Veda, who grows up middle-class, is the beneficiary of other people making her life as comfortable as possible, and is Mildred’s daughter as opposed to her lover, can one-up Monte. She shares his sneer and doesn’t have to hold back for want of pride or need for security. Only a genuinely depraved act is enough to kick Veda out of the house. She secretly marries a well-to-do young man who is smitten with her, knows that his family will disapprove, gets an annulment, and walks away with a $10,000 check because she tells them that she’s pregnant. She isn’t, of course, but the check will go a long way to fund her own plans. (So she thinks, anyway. The movie lands her in Wally’s dive bar, performing in her bare midriff to the shame of the family.)

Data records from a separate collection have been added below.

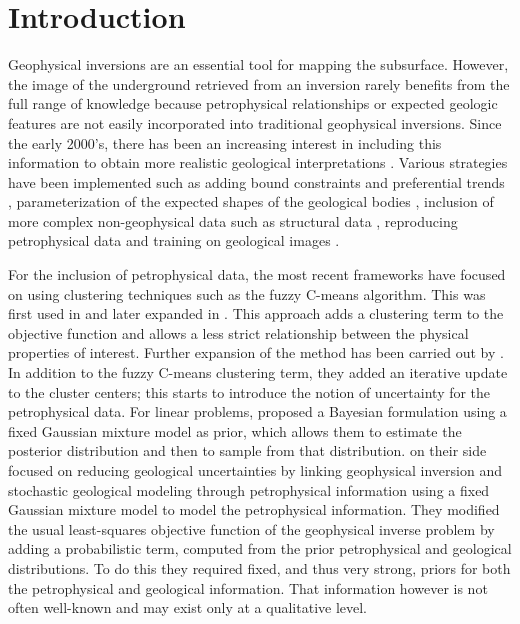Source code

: \documentclass[extra]{gji} %
\begin{document}
\section{Introduction}

Geophysical inversions are an essential tool for mapping the subsurface. However, the image of the underground retrieved from an inversion rarely benefits from the full range of knowledge because petrophysical relationships or expected geologic features are not easily incorporated into traditional geophysical inversions. Since the early 2000's, there has been an increasing interest in including this information to obtain more realistic geological interpretations \citep{Linde2015,Moorkamp2016}. Various strategies have been implemented such as adding bound constraints and preferential trends \citep{Astic2018,Lelievre2009,Li2000,Williams_2008}, parameterization of the expected shapes of the geological bodies \citep{Fullagar2008,McMillan2015}, inclusion of more complex non-geophysical data such as structural data \citep{Wu2017}, reproducing petrophysical data \citep{Bosch2009,Grana2010,Sun2015,Zhdanov} and training on geological images \citep{Lochbuhler2015}.

For the inclusion of petrophysical data, the most recent frameworks have focused on using clustering techniques such as the fuzzy C-means algorithm. This was first used in \cite{Paasche2007} and later expanded in \cite{Lelievre2012}. This approach adds a clustering term to the objective function and allows a less strict relationship between the physical properties of interest. Further expansion of the method has been carried out by \cite{Sun2015, Sun2016, Sun2017}. In addition to the fuzzy C-means clustering term, they added an iterative update to the cluster centers; this starts to introduce the notion of uncertainty for the petrophysical data.
For linear problems, \cite{Grana2017} proposed a Bayesian formulation using a fixed Gaussian mixture model as prior, which allows them to estimate the posterior distribution and then to sample from that distribution.
\cite{Giraud2017} on their side focused on reducing geological uncertainties by linking geophysical inversion and stochastic geological modeling through petrophysical information using a fixed Gaussian mixture model to model the petrophysical information. They modified the usual least-squares objective function of the geophysical inverse problem by adding a probabilistic term, computed from the prior petrophysical and geological distributions. To do this they required fixed, and thus very strong, priors for both the petrophysical and geological information. That information however is not often well-known and may exist only at a qualitative level.
\end{document}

Mildred Pierce has it all in terms of acting lanes for actors who really were the age of the people they were playing: middle-aged women woebegone or snarky, middle-aged men alternately tired or randy or louche, nasty teenage girls. The noirish qualities of Mildred Pierce, exemplified by its murder in the opening scene and tell-all quality, are heightened significantly with a forty-year-old Joan Crawford. Crawford looks better than forty, obviously, because it’s Joan Crawford, but she’s clearly not Letty Lynton anymore; Bruce Bennett, who was Herman Brix growing up, no longer looks like an Olympic silver medalist or former movie Tarzan; Jack Carson is a little paunchy and Zachary Scott on the verge of showing his years. It’s an important hedge against some of the stranger elements of the movie that we are expected to take for granted, such as Mildred’s meteoric success or her total foolishness about her daughter. (At the same time, the movie’s use of shadows like Michael Curtiz lost a bet to Robert Wiene is made stronger by the fact that the shadows are pudgy and average.) It’s also one of those quietly effective choices that makes the movie work that much better; no one in Mildred’s sordid life can be too handsome, too charming, too brilliant. It’s a victory for a deep cast of character actors.